Posted to users@jena.apache.org by Andy Seaborne <an...@apache.org> on 2017/11/03 11:47:01 UTC
TDB details - write transactions.
This is a long message that explains the changes in TDB2 around the way
write transactions work.
TDB2 transactions are completely different to TDB1 transactions. The
transaction coordinator is general purpose and works on a set of
transaction components, each index is a separate component. In TDB1,
the transaction manager works on the TDB1 database.
** TDB1
In TDB1, a write transaction creates a number of changes to be made to
the database. These are stored in the journal. They consist of
replacement blocks (i.e overwrite) and new blocks for the indexes. All
later transactions (after the W commits) use the in-memory cache of the
journal and the main database.
The Node changes are written ahead to the node storage which is
append-only so don't need recording in the journal. They are
inaccessible to earlier transactions as they are unreferenced via the
node table indexes.
The journal needs to be written to the main database. TBD1 is
update-in-place. TDB1 is also lock-free. Writing to the main index
requires that there are no other transactions using the database. If
there are other active transactions, the work is not done but queued.
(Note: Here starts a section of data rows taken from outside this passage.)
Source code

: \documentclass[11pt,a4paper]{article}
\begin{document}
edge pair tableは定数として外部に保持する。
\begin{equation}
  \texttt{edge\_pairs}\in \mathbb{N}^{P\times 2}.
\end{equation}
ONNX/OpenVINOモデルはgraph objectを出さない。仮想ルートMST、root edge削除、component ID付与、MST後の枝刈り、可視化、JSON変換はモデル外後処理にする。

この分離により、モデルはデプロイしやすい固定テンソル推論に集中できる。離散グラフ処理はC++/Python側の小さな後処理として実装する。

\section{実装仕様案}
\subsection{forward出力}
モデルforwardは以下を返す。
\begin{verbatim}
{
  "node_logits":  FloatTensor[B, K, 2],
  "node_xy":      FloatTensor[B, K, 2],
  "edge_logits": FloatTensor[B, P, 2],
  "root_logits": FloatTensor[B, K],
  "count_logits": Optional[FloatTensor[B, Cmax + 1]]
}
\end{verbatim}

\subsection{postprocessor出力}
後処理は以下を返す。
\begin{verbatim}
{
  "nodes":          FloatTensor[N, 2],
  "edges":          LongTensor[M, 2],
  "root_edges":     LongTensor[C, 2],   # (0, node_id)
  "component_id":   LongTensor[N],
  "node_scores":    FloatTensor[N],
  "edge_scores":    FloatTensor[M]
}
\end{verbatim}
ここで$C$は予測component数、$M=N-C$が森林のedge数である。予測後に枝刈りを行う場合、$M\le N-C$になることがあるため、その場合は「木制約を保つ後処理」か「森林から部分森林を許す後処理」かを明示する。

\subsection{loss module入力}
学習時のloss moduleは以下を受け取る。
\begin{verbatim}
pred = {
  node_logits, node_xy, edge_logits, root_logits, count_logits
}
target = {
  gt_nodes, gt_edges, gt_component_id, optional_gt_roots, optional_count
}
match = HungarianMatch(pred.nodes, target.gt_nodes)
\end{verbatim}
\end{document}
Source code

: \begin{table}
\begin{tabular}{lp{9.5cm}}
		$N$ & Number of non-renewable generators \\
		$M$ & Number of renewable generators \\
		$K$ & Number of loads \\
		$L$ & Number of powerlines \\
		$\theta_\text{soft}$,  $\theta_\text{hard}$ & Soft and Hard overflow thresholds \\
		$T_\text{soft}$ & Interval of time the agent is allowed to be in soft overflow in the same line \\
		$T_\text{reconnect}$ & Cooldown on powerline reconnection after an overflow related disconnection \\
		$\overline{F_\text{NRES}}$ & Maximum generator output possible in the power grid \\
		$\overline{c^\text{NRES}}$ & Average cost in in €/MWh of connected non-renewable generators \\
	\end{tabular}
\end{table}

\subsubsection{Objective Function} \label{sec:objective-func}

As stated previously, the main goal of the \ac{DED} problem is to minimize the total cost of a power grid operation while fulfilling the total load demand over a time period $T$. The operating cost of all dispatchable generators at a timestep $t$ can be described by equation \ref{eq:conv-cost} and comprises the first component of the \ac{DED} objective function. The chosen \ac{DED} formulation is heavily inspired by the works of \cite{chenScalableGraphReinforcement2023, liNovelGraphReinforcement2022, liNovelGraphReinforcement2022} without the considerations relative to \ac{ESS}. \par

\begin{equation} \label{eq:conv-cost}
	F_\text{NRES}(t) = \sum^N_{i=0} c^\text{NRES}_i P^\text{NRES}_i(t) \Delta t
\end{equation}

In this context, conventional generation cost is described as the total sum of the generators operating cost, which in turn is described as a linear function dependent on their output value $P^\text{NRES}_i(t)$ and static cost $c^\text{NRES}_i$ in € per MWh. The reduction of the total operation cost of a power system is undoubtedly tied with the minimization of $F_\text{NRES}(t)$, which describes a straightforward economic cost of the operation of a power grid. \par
This queue is checked whenever a transaction, read or write, finishes.
If at that point, the transaction is the only one active, TDB1 writes
the journal to the main database, and clears the journal. That
transaction can be a reader - work done to write-back is incurred by the
reader.
This is the delayed replay queue. (Replay because it's a log-ahead
system and writing back the journal is replaying changes.) Write
transaction changes are always delayed for efficiency to amortize the
overhead of the costs of write-back.
There will be be layers : writers running with more changes to the
database still in the delayed replay queue yet these may be in=-use by
readers. A new layer is added for the new writer.
Under load, the delayed replay queue grows. There isn't a moment to
write back the changes to the main database.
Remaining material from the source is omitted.